Chris Santerre wrote to SURBL Discussion list (E-mail):
OK, this isn't the first time we've had this discussion, but Raymond and I felt this should be made public again. He ran thru some tests of 1500+ domains and found the following data. Looks like they maybe send from zombies, and never their hosts. IPs are similar across the board.
So is there a way to use the IP info in a good way? Could SA or SURBL do a quick ping of the URL and match against a URL? This would allow us to simply list 1 IP instead of all these domains.
(I'm well aware of virtual hosts! So only the filthiest of spammers would be put on this IP list. Then their IP better boot them or anyone hosted on that box would feel the rath of SURBL.)
I talked to Raymond about this, too... and, basically, here are my big thoughts:
We need to find the correlation of IP addresses to hostnames. See http://whois.sc/ ; I can, with some help, duplicate what they're doing in a way that will help us fight spam.
Then, for 219.254.32.111, we could see that there are, say, 200 sites hosted at that IP, and, after some hand checking, identify that all of them belong to spammers.
However, for all we know *so far*, 219.254.32.111 could be a HA cluster of a few dozen machines, and, while there may be 200 pill spammers on that cluster, there may be 20,000 other legit sites.
With our current data, we can't make either determination. But, using forward zone data, we can do forward lookups, and track them in a database. Then, do forward lookups on SURBL data to get the IPs of spammers, and (algorithmically!) find correlations.
The programming effort to implement this would not be trivial, not to mention processing power and bandwidth, to do the initial run. The datasets (.com!) are huge. After that, we just have to periodically sample for new, removed, and changed domains, at which point the processing will be reduced.

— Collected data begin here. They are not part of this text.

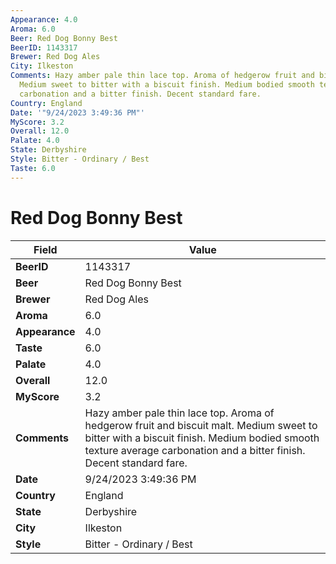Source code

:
 ```yaml
---
Appearance: 4.0
Aroma: 6.0
Beer: Red Dog Bonny Best
BeerID: 1143317
Brewer: Red Dog Ales
City: Ilkeston
Comments: Hazy amber pale thin lace top. Aroma of hedgerow fruit and biscuit malt.
  Medium sweet to bitter with a biscuit finish. Medium bodied smooth texture average
  carbonation and a bitter finish. Decent standard fare.
Country: England
Date: '"9/24/2023 3:49:36 PM"'
MyScore: 3.2
Overall: 12.0
Palate: 4.0
State: Derbyshire
Style: Bitter - Ordinary / Best
Taste: 6.0
---
```


# Red Dog Bonny Best

| Field         | Value |
|---------------|-------|
| **BeerID** | 1143317 |
| **Beer** | Red Dog Bonny Best |
| **Brewer** | Red Dog Ales |
| **Aroma** | 6.0 |
| **Appearance** | 4.0 |
| **Taste** | 6.0 |
| **Palate** | 4.0 |
| **Overall** | 12.0 |
| **MyScore** | 3.2 |
| **Comments** | Hazy amber pale thin lace top. Aroma of hedgerow fruit and biscuit malt. Medium sweet to bitter with a biscuit finish. Medium bodied smooth texture average carbonation and a bitter finish. Decent standard fare. |
| **Date** | 9/24/2023 3:49:36 PM |
| **Country** | England |
| **State** | Derbyshire |
| **City** | Ilkeston |
| **Style** | Bitter - Ordinary / Best |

Still, there's no way I have time or money to do this alone, given my current commitments. I *wish* I could spend my whole day fighting spam. I'd need a fair amount of real help. It'd be good to make happen, though, considering we could then *proactively* list domains (or IPs) with a high degree of confidence and little or no collateral damage. (Because we can *measure* collateral damage if we know which other domains are hosted on a particular IP). And there would be many many other statistical benefits we could gain.
- Ryan